Léo Lins terá que cumprir 8 anos e 3 meses de prisão e o pagamento de multa equivalente a 1.170 salários-mínimos (superior a R$ 1,4 milhão em valores da época da gravação) e de indenização de R$ 303 mil por danos morais coletivos - (crédito: Reprodução/YouTube)
A condenação do humorista Léo Lins por piadas preconceituosas reabre um importante debate sobre os limites da zombaria e da liberdade de expressão. Ainda cabe recurso à sentença que prevê 8 anos e três meses de prisão e o pagamento de multa equivalente a 1.170 salários-mínimos (superior a R$ 1,4 milhão em valores da época da gravação) e de indenização de R$ 303 mil por danos morais coletivos, mas traz à tona a seguinte pergunta: fazer piada é crime?
Nas últimas décadas, percebemos uma clara mudança no perfil dos humoristas. O tom das piadas dos anos 1980 e 1990 é totalmente diferente dos tempos atuais. O tom escrachado e politicamente incorreto de programas como Os Trapalhões, por exemplo, perdeu espaço. As redes sociais deram voz às minorias. E graças à democracia, tiveram a liberdade de dizer o contrário e permitir o convencimento da sociedade ao longo do tempo de que há crime em muitas situações do dia a dia.
No show em questão, Léo Lins fez declarações ofensivas contra negros, idosos, obesos, pessoas com HIV, homossexuais, indígenas, nordestinos, evangélicos, judeus e pessoas com deficiência. Em primeiro lugar, gostaria de deixar claro que não curto as piadas dele. Considero de mau gosto. Ao mesmo tempo, no entanto, há quem goste, tanto que a apresentação do humorista teve mais de 3 milhões de visualizações no YouTube. Quem consome esse tipo de conteúdo comete um crime, então?

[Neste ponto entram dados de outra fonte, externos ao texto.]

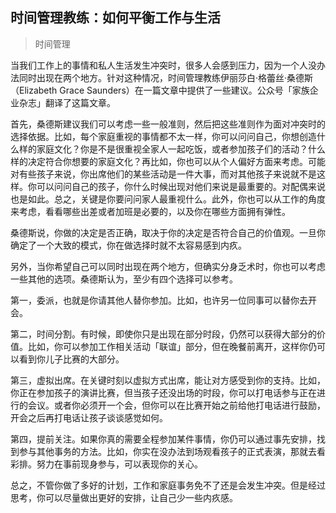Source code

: ## 时间管理教练：如何平衡工作与生活

> 时间管理

当我们工作上的事情和私人生活发生冲突时，很多人会感到压力，因为一个人没办法同时出现在两个地方。针对这种情况，时间管理教练伊丽莎白·格蕾丝·桑德斯（Elizabeth Grace Saunders）在一篇文章中提供了一些建议。公众号「家族企业杂志」翻译了这篇文章。

首先，桑德斯建议我们可以考虑一些一般准则，然后把这些准则作为面对冲突时的选择依据。比如，每个家庭重视的事情都不太一样，你可以问问自己，你想创造什么样的家庭文化？你是不是很重视全家人一起吃饭，或者参加孩子们的活动？什么样的决定符合你想要的家庭文化？再比如，你也可以从个人偏好方面来考虑。可能对有些孩子来说，你出席他们的某些活动是一件大事，而对其他孩子来说就不是这样。你可以问问自己的孩子，你什么时候出现对他们来说是最重要的。对配偶来说也是如此。总之，关键是你要问问家人最重视什么。此外，你也可以从工作的角度来考虑，看看哪些出差或者加班是必要的，以及你在哪些方面拥有弹性。

桑德斯说，你做的决定是否正确，取决于你的决定是否符合自己的价值观。一旦你确定了一个大致的模式，你在做选择时就不太容易感到内疚。

另外，当你希望自己可以同时出现在两个地方，但确实分身乏术时，你也可以考虑一些其他的选项。桑德斯认为，至少有四个选择可以参考。

第一，委派，也就是你请其他人替你参加。比如，也许另一位同事可以替你去开会。

第二，时间分割。有时候，即使你只是出现在部分时段，仍然可以获得大部分的价值。比如，你可以参加工作相关活动「联谊」部分，但在晚餐前离开，这样你仍可以看到你儿子比赛的大部分。

第三，虚拟出席。在关键时刻以虚拟方式出席，能让对方感受到你的支持。比如，你正在参加孩子的演讲比赛，但当孩子还没出场的时段，你可以打电话参与正在进行的会议。或者你必须开一个会，但你可以在比赛开始之前给他打电话进行鼓励，开会之后再打电话让孩子谈谈感觉如何。

第四，提前关注。如果你真的需要全程参加某件事情，你仍可以通过事先安排，找到参与其他事务的方法。比如，你实在没办法到场观看孩子的正式表演，那就去看彩排。努力在事前现身参与，可以表现你的关心。

总之，不管你做了多好的计划，工作和家庭事务免不了还是会发生冲突。但是经过思考，你可以尽量做出更好的安排，让自己少一些内疚感。
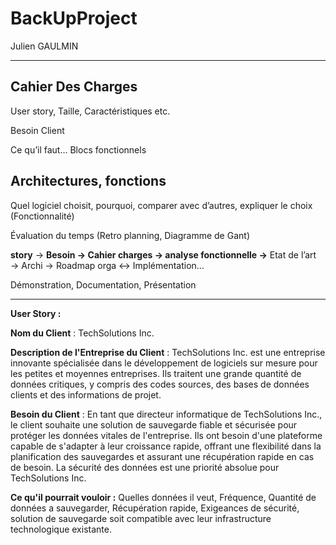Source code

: # BackUpProject


Julien GAULMIN

---

## Cahier Des Charges

User story, Taille, Caractéristiques etc.

Besoin Client

Ce qu’il faut… Blocs fonctionnels

## Architectures, fonctions

Quel logiciel choisit, pourquoi, comparer avec d’autres, expliquer le choix (Fonctionnalité)

Évaluation du temps (Retro planning, Diagramme de Gant)

**story** → **Besoin → Cahier charges → analyse fonctionnelle →** Etat de l’art → Archi → Roadmap orga ↔ Implémentation…

Démonstration, Documentation, Présentation

---

**User Story :**

**Nom du Client** : TechSolutions Inc.

**Description de l'Entreprise du Client** :
TechSolutions Inc. est une entreprise innovante spécialisée dans le développement de logiciels sur mesure pour les petites et moyennes entreprises. Ils traitent une grande quantité de données critiques, y compris des codes sources, des bases de données clients et des informations de projet.

**Besoin du Client** :
En tant que directeur informatique de TechSolutions Inc., le client souhaite une solution de sauvegarde fiable et sécurisée pour protéger les données vitales de l'entreprise. Ils ont besoin d'une plateforme capable de s'adapter à leur croissance rapide, offrant une flexibilité dans la planification des sauvegardes et assurant une récupération rapide en cas de besoin. La sécurité des données est une priorité absolue pour TechSolutions Inc.

**Ce qu'il pourrait vouloir :**
Quelles données il veut, Fréquence, Quantité de données a sauvegarder, Récupération rapide, Exigeances de sécurité, solution de sauvegarde soit compatible avec leur infrastructure technologique existante.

Um dos pontos cruciais a se debater é que, se o discurso de ódio é criminalizado, como a sociedade e a Justiça estabelecem os limites entre a liberdade de expressão e a ofensa que atinge direitos fundamentais de grupos historicamente vulnerabilizados?

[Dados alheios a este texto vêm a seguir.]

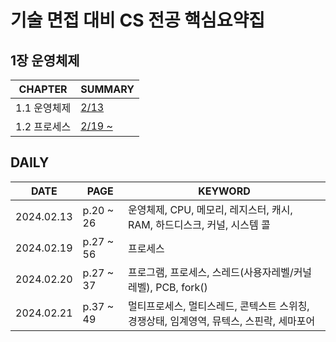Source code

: # 기술 면접 대비 CS 전공 핵심요약집

## 1장 운영체제
| **CHAPTER** | **SUMMARY**                                                                         |
|-------------|-------------------------------------------------------------------------------------|
| 1.1 운영체제    | [2/13](https://github.com/crystalYoo99/java/blob/main/CS/Chapter1/Chapter1-1.md)    |
| 1.2 프로세스    | [2/19 ~ ](https://github.com/crystalYoo99/java/blob/main/CS/Chapter1/Chapter1-2.md) |





## DAILY
| **DATE**   | **PAGE**  | **KEYWORD**                                    |
|------------|-----------|------------------------------------------------|
| 2024.02.13 | p.20 ~ 26 | 운영체제, CPU, 메모리, 레지스터, 캐시, RAM, 하드디스크, 커널, 시스템 콜 |
| 2024.02.19 | p.27 ~ 56 | 프로세스                                           |
| 2024.02.20 | p.27 ~ 37 | 프로그램, 프로세스, 스레드(사용자레벨/커널레벨), PCB, fork() |
| 2024.02.21 | p.37 ~ 49 | 멀티프로세스, 멀티스레드, 콘텍스트 스위칭, 경쟁상태, 임계영역, 뮤텍스, 스핀락, 세마포어 |
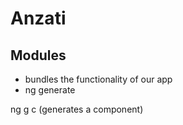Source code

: # Anzati

## Modules

- bundles the functionality of our app
- ng generate

ng g c (generates a component)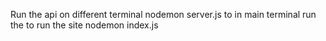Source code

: Run the api on different terminal nodemon server.js
to in main terminal run the to run the site nodemon index.js
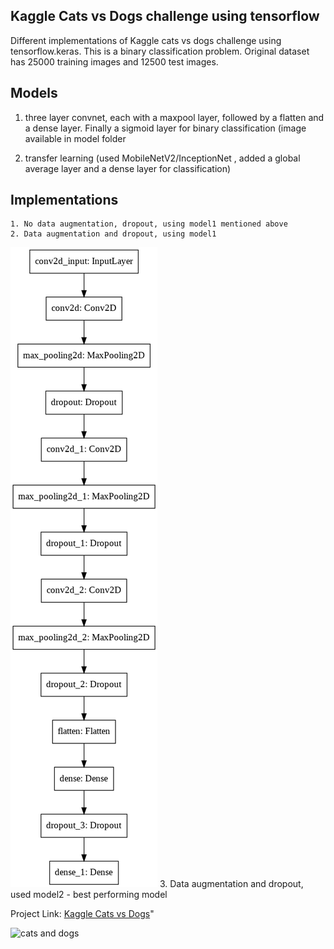 ## Kaggle Cats vs Dogs challenge using tensorflow

Different implementations of Kaggle cats vs dogs challenge using tensorflow.keras. This is a binary classification problem. Original dataset has 25000 training images and 12500 test images.

## Models

1. three layer convnet, each with a maxpool layer, followed by a flatten and a dense layer. Finally a sigmoid layer for binary classification (image available in model folder

2. transfer learning (used MobileNetV2/InceptionNet , added a global average layer and a dense layer for classification)


## Implementations
    
    1. No data augmentation, dropout, using model1 mentioned above
    2. Data augmentation and dropout, using model1
![model1](https://github.com/azharul/Cats_vs_Dogs/blob/master/model/Model.png)
    3. Data augmentation and dropout, used model2 -  best performing model
  
Project Link: [Kaggle Cats vs Dogs](https://www.kaggle.com/c/dogs-vs-cats)"
   
![cats and dogs](https://media.istockphoto.com/photos/dogs-and-cats-peeking-over-web-banner-picture-id930281684)
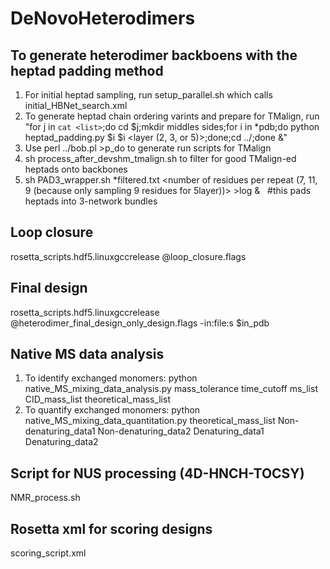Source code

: # DeNovoHeterodimers
## To generate heterodimer backboens with the heptad padding method
1. For initial heptad sampling, run setup_parallel.sh which calls initial_HBNet_search.xml
2. To generate heptad chain ordering varints and prepare for TMalign, run
  		"for j in `cat <list>`;do cd $j;mkdir middles sides;for i in *pdb;do python heptad_padding.py $i $i <layer (2, 3, or 5)>;done;cd ../;done &"
3. Use perl ../bob.pl >p_do to generate run scripts for TMalign
4. sh process_after_devshm_tmalign.sh to filter for good TMalign-ed heptads onto backbones
5. sh PAD3_wrapper.sh *filtered.txt <number of residues per repeat (7, 11, 9 (because only sampling 9 residues for 5layer))> >log &   #this pads heptads into 3-network bundles

## Loop closure
rosetta_scripts.hdf5.linuxgccrelease @loop_closure.flags

## Final design
rosetta_scripts.hdf5.linuxgccrelease @heterodimer_final_design_only_design.flags -in:file:s $in_pdb

## Native MS data analysis
1. To identify exchanged monomers: python native_MS_mixing_data_analysis.py mass_tolerance time_cutoff ms_list CID_mass_list theoretical_mass_list
2. To quantify exchanged monomers: python native_MS_mixing_data_quantitation.py theoretical_mass_list Non-denaturing_data1 Non-denaturing_data2 Denaturing_data1 Denaturing_data2

## Script for NUS processing (4D-HNCH-TOCSY)
NMR_process.sh

## Rosetta xml for scoring designs
scoring_script.xml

A lei não cria "grupos com direito à ofensa", mas, sim, define condutas discriminatórias e de incitação ao ódio, que são inaceitáveis e passíveis de punição e faz parte de um processo de amadurecimento da sociedade, com a discussão do tema em arenas específicas, como o Legislativo e o Judiciário. Se determinados comportamentos são passíveis de punição, é a pessoa que precisa se adaptar à regra, afinal, só é proibido ou crime aquilo previsto em lei.
Acredito que a liberdade de expressão é uma base fundamental da democracia, mas não é absoluta. Seu limite é o direito do outro, especialmente a não ser alvo de discriminação, incitação à violência ou humilhação. Nesse sentido, a questão não é limitar a expressão em si, mas aplicar as punições previstas para quem pratica crimes por meio dela.
A Justiça atua exatamente para analisar cada caso, ouvir as partes e pronunciar a sentença, garantindo que a punição seja proporcional e baseada na lei. Em sua essência, a piada não é crime. Apenas o mau uso dela.